Scraper des emails sur LinkedIn pour sa prospection : c’est légal, ça ?

LinkedIn est un véritable vivier pour obtenir de nouveaux contacts à des fins de prospection. Mais des règles encadrent les pratiques de scraping.

Scraping LinkedIn
Les règles encadrant le scraping diffèrent selon qu’il s’agisse de prospection auprès de particuliers ou de professionnels. © NicoElNino - stock.adobe.com

Certaines pratiques numériques courantes restent juridiquement ambiguës pour les non-initiés. Entre usages bien ancrés, zones grises du droit et récentes évolutions réglementaires, il est difficile de savoir précisément ce qui est autorisé, toléré ou interdit. Pour y voir plus clair, BDM publie une série d’articles qui explorent la légalité de ces pratiques, avec l’éclairage d’avocats spécialisés en droit du numérique et en propriété intellectuelle.

Dans cet article, nous nous penchons sur le scraping d’adresses email issues de LinkedIn afin de réaliser des missions de prospection. Pour explorer les conditions légales de ce type de pratique, BDM a interrogé Maître Alan Walter, du cabinet Walter Billet Avocats, et Maître Yann-Maël Larher, du cabinet YML Avocat.

LinkedIn : une mine d’or pour les adresses email

Avec plus de 26 millions d’utilisateurs en France, LinkedIn concentre une quantité considérable de données personnelles et professionnelles : identité, poste occupé, parcours académique, expérience, centres d’intérêt, et parfois même une adresse e-mail de contact.

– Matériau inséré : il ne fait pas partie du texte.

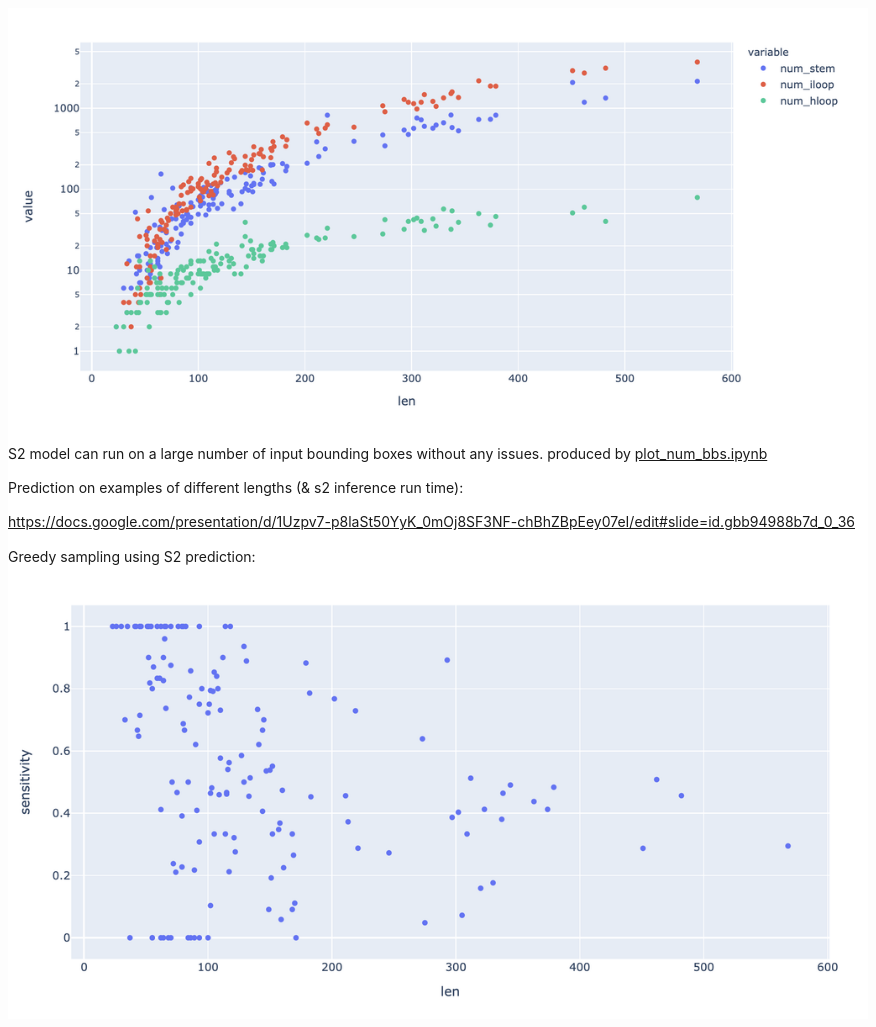 ![plot/rfam_s1_pred_num_bbs.png](plot/rfam_s1_pred_num_bbs.png)


S2 model can run on a large number of input bounding boxes without any issues.
produced by [plot_num_bbs.ipynb](plot_num_bbs.ipynb)


Prediction on examples of different lengths (& s2 inference run time):

https://docs.google.com/presentation/d/1Uzpv7-p8laSt50YyK_0mOj8SF3NF-chBhZBpEey07eI/edit#slide=id.gbb94988b7d_0_36


Greedy sampling using S2 prediction:

![plot/rfam_s2_eval_1.png](plot/rfam_s2_eval_1.png)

Pour les équipes commerciales et marketing, ce réservoir d’informations peut apparaître comme un eldorado. La promesse est simple : accéder à des profils qualifiés et entrer directement en relation avec eux, sans passer par des bases de données tierces ni par les canaux traditionnels de prospection. Pour ce faire, de nombreux marketeurs ont recours à des outils de scraping, qui permettent d’extraire automatiquement des données en ligne. Certaines solutions techniques permettent, en quelques clics, de constituer des fichiers entiers de contacts, avec noms, fonctions et adresses e-mails.

Mais, sans surprise, cette pratique se heurte à des contraintes légales car, si le scraping offre une efficacité redoutable en matière de prospection, il touche directement à des données sensibles et à l’usage que l’on en fait.

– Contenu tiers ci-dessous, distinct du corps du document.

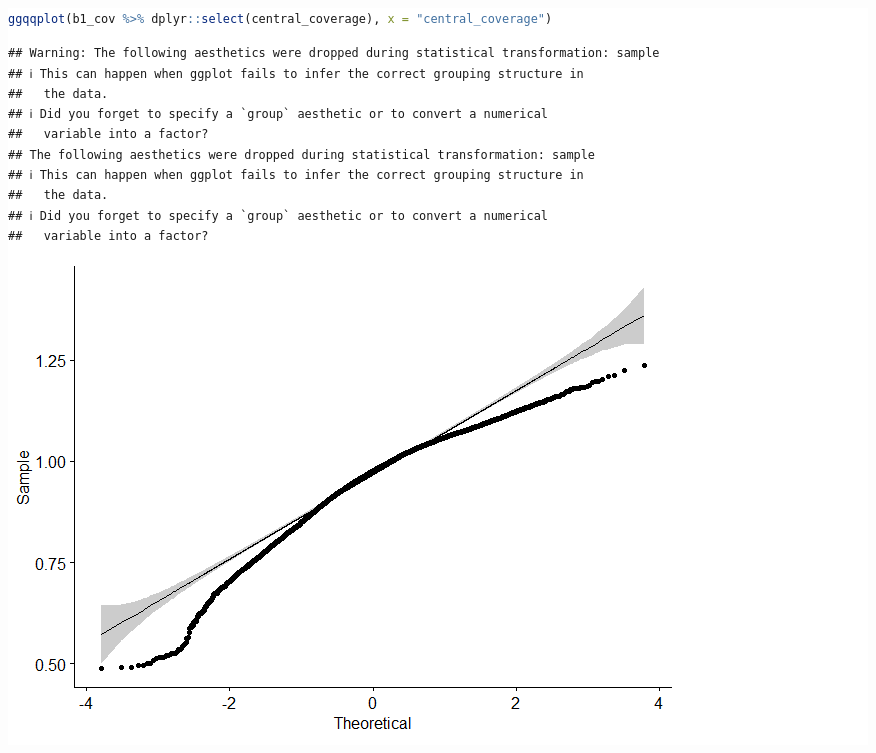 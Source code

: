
 ``` r
ggqqplot(b1_cov %>% dplyr::select(central_coverage), x = "central_coverage")
```

    ## Warning: The following aesthetics were dropped during statistical transformation: sample
    ## ℹ This can happen when ggplot fails to infer the correct grouping structure in
    ##   the data.
    ## ℹ Did you forget to specify a `group` aesthetic or to convert a numerical
    ##   variable into a factor?
    ## The following aesthetics were dropped during statistical transformation: sample
    ## ℹ This can happen when ggplot fails to infer the correct grouping structure in
    ##   the data.
    ## ℹ Did you forget to specify a `group` aesthetic or to convert a numerical
    ##   variable into a factor?

![](04_Supplementary_script_PCA_analysis_CAP-TRG_files/figure-gfm/distribution-2.png)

Prospection B2C : le consentement avant tout

« Il existe aujourd’hui de nombreux outils et extensions qui permettent de scraper automatiquement des données personnelles, comme les noms, fonctions ou adresses e-mails, dans un but de prospection commerciale. Ces solutions, souvent présentées comme des leviers de growth hacking, peuvent sembler attractives, mais elles sont rarement légales pour ceux qui les utilisent », estime Maître Yann-Maël Larher. L’avocat rappelle en effet que « le consentement explicite est requis en cas de prospection vers des particuliers ou lorsque les données ont été collectées en dehors d’un cadre clair ». LinkedIn étant avant tout un espace où chacun met en avant son profil à titre personnel, l’utilisation de ces données sort rapidement du cadre légal lorsqu’il s’agit de démarcher des particuliers. En d’autres termes, le fait qu’une adresse e-mail soit accessible sur LinkedIn ne lève pas les obligations du RGPD.

Maître Alan Walter abonde : « Pour la prospection commerciale de particuliers, l’article L.34-5 du Code des postes et des communications électroniques prohibe toute prospection directe d’un utilisateur sans son accord préalable et explicite. » Mais le spécialiste de la propriété intellectuelle et de la protection des données rappelle tout de même quelques exceptions :

  • Lorsque les données personnelles ont « pour finalité exclusive de permettre ou faciliter la communication par voie électronique ».
  • Lorsque les données sont strictement nécessaires à la fourniture d’un service de communication en ligne demandé par l’utilisateur.
  • Dans certains cas de missions de service public à des fins de prévention, comme l’a reconnu la CNIL.
  • À titre exceptionnel, lorsque l’ARCEP « admet une certaine tolérance » en l’absence d’autres méthodes fiables, sécurisées et automatisables pour accéder aux données.

Scraping d’adresses pro : une tolérance sous conditions

S’agissant de la prospection B2B, les règles sont un peu plus souples. Maître Alan Walter les résume ainsi : « Un particulier doit accepter pour être démarché. Quant au professionnel, son silence, sa non-opposition, vaut acceptation. » Une simple option « opt-out » est donc considérée comme convenable car elle permet au prospect de refuser la sollicitation.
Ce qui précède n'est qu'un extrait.